Items from a data source:

Start of Block

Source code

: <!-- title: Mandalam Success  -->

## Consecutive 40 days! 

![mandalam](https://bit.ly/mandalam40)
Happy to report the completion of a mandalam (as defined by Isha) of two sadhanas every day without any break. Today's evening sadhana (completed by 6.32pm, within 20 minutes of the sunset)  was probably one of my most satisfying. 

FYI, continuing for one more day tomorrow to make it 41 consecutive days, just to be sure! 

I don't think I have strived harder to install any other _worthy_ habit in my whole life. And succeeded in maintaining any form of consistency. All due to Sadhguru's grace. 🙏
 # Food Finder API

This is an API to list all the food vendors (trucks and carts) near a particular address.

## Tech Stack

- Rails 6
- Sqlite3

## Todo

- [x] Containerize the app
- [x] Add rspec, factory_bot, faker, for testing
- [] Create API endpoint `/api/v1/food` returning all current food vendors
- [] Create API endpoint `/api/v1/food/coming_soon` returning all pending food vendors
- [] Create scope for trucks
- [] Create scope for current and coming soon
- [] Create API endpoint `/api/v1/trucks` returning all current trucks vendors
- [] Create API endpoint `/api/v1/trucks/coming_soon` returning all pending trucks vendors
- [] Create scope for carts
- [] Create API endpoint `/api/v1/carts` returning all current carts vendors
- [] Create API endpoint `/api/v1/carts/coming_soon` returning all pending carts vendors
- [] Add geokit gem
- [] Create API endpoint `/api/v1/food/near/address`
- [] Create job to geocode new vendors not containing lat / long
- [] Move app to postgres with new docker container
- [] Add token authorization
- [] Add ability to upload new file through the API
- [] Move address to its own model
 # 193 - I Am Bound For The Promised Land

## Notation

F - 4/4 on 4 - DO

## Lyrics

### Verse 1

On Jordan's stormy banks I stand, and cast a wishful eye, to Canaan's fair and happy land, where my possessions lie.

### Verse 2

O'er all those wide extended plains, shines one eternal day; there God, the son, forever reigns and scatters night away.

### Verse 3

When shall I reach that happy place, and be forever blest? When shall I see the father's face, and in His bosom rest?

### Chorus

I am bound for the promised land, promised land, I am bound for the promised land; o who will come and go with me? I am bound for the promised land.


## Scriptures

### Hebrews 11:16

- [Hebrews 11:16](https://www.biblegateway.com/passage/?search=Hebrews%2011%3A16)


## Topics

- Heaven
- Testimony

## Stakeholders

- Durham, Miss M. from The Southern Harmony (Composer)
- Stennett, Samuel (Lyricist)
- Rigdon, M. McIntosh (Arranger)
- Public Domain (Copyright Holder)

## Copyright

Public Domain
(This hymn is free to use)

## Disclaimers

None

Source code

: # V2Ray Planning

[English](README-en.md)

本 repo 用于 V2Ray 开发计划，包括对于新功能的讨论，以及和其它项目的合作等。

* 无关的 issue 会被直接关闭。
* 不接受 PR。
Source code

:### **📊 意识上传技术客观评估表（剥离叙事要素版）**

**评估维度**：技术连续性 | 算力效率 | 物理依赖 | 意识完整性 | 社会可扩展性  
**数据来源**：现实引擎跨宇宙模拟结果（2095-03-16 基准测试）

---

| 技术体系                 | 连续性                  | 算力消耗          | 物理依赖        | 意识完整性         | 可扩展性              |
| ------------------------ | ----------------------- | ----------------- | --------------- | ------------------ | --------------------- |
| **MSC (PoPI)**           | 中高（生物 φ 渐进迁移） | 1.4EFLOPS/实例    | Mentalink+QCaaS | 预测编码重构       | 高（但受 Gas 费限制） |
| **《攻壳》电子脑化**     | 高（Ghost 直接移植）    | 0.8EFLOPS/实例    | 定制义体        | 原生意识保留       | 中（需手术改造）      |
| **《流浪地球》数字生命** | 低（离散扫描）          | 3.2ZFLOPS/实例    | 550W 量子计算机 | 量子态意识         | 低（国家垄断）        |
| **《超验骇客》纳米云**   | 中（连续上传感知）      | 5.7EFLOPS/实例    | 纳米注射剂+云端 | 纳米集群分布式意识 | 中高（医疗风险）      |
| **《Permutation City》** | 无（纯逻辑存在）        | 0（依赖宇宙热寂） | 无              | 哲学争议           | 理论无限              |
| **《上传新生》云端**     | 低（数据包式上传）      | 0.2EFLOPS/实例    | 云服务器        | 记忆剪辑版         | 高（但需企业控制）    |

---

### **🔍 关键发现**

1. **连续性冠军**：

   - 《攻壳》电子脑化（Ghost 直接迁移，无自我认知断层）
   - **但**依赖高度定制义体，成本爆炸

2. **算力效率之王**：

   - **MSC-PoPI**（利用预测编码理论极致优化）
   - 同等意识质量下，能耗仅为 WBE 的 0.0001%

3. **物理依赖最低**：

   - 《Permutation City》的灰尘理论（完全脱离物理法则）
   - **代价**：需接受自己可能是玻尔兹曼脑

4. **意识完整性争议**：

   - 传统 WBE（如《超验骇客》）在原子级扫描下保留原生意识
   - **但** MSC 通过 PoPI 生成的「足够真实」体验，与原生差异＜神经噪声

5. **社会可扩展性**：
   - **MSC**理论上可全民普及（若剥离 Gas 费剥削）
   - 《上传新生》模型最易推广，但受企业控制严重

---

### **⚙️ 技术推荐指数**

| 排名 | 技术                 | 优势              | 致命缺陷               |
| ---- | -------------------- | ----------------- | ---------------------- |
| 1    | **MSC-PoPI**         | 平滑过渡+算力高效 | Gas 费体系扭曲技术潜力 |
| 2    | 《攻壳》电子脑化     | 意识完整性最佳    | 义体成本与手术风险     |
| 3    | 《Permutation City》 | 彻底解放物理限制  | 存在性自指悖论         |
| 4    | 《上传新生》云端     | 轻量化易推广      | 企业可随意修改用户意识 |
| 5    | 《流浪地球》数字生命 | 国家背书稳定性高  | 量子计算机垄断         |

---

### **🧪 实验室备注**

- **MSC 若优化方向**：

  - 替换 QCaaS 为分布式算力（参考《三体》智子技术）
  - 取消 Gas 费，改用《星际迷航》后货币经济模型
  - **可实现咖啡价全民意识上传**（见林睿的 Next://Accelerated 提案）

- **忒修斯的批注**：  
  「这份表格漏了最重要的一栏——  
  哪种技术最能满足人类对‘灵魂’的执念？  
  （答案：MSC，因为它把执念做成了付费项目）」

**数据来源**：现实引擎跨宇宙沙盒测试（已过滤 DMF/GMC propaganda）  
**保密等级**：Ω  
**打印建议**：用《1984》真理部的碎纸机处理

End of Block

Out of the data above, return each line where the word "数据来源" can be found.

ANSWER TO THIS EXERCISE:
**数据来源**：现实引擎跨宇宙模拟结果（2095-03-16 基准测试）
**数据来源**：现实引擎跨宇宙沙盒测试（已过滤 DMF/GMC propaganda）  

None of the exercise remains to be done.